1
votes

I am using 10 folds cross validations technique to train 200K records. The target class index is like

Status {PASS,FAIL}

Pass has ~144K and Fail has ~6K instances.

while training the model using J48. Its not able to find the failures. The accuracy is 95% but most the cases its predicting just success. where as in our case, we need to find the failure which are actually happening.

So my question is mainly hypothetical analysis.

  1. Does it really matter the distribution among class instances during training(in my case PASS,FAIL).

  2. What could be possible values in weka J48 tree to train better as i see 2% failure in every 1000 records i pass. So, there will be increase in success if we increase the Success scenarios.

  3. What should be the ratio among them in order to better train them.

There is nothing i could find in the API as far as ratio is concerned.
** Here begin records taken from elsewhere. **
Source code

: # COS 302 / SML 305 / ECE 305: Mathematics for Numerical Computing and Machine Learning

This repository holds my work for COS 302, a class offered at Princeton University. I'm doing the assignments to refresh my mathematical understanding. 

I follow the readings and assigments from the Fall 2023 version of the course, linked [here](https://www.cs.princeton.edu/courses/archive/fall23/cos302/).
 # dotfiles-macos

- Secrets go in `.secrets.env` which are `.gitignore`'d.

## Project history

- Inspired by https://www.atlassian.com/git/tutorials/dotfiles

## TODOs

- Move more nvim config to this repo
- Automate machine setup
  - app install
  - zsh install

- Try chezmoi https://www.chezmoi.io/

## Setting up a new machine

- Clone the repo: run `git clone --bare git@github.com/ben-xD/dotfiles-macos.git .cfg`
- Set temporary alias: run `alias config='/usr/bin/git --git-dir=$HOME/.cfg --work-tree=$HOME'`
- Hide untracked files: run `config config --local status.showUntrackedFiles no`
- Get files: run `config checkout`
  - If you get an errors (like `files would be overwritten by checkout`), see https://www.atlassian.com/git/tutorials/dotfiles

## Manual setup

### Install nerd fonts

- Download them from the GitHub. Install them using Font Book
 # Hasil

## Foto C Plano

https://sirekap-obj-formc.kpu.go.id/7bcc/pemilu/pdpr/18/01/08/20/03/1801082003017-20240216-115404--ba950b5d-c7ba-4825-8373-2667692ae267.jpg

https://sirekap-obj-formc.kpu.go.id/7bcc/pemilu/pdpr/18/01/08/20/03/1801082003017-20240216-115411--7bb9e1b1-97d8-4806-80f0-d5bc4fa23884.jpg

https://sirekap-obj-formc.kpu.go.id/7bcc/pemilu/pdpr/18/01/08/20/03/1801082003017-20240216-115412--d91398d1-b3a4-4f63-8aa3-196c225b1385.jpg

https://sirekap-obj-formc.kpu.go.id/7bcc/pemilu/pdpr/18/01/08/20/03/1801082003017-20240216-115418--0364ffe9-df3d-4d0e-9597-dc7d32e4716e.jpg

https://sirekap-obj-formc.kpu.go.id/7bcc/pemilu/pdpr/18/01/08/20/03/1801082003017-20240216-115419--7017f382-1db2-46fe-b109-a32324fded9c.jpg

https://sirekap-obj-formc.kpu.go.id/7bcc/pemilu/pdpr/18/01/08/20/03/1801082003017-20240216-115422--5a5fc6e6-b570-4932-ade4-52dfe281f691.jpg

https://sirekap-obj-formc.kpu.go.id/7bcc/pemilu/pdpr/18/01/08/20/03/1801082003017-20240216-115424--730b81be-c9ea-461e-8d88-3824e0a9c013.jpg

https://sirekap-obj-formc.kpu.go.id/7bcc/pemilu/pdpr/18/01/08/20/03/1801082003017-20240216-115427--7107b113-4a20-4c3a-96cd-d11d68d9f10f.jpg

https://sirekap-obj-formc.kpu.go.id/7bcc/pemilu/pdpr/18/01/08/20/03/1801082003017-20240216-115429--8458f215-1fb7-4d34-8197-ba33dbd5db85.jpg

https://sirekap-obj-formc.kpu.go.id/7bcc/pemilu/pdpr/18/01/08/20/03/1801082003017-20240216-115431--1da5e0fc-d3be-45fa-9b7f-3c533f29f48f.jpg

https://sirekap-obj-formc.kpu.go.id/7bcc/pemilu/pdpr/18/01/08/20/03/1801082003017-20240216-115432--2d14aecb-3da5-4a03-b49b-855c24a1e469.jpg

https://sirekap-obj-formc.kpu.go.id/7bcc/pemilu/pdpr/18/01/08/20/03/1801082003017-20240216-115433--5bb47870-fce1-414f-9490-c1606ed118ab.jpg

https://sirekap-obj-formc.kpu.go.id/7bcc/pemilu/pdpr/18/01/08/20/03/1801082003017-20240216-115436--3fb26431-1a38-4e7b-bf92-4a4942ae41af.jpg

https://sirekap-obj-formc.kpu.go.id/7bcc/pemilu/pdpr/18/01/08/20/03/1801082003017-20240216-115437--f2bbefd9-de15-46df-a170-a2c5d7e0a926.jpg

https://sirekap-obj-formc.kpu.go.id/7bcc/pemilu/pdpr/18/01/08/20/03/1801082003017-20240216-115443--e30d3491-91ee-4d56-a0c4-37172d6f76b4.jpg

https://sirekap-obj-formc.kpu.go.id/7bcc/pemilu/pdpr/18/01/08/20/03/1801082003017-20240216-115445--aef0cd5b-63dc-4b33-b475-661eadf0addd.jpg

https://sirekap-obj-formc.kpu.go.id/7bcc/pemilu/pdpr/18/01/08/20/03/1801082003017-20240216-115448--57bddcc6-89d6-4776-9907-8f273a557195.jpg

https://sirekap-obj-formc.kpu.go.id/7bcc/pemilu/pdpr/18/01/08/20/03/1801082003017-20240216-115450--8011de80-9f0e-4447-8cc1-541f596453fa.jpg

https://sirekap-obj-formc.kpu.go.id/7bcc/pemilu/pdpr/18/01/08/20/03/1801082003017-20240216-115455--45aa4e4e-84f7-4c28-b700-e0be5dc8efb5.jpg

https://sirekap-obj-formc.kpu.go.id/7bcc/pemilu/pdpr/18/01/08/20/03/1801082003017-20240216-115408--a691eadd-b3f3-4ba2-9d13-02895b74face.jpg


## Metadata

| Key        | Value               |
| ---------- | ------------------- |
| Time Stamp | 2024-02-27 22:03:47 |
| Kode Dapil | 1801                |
I am not adding the code because this is happening both with Java API as well as using weka GUI tool.

Many Thanks.

1

1 Answers

1
votes

The problem here is that your dataset is very unbalanced. You do have a few options on how to help your classification task:

  1. Generate synthetic instances for your minority class using an algorithm like SMOTE. This should increase your performance.
  2. It's not possible in every case, but you could maybe try splitting your majority class into a couple of smaller classes. This would help the balance.
  3. I believe Weka has a One Class Classifier. This allows to see decision boundary of the larger class and considers the minority class as an outlier allowing for hopefully better classifications. See here for Weka's implementation.

Edit: You could also use a classifier that will weight classifications based on whether they are correct or not. Again, Weka has this as a meta classifier that can be applied to most base classifiers, see here again.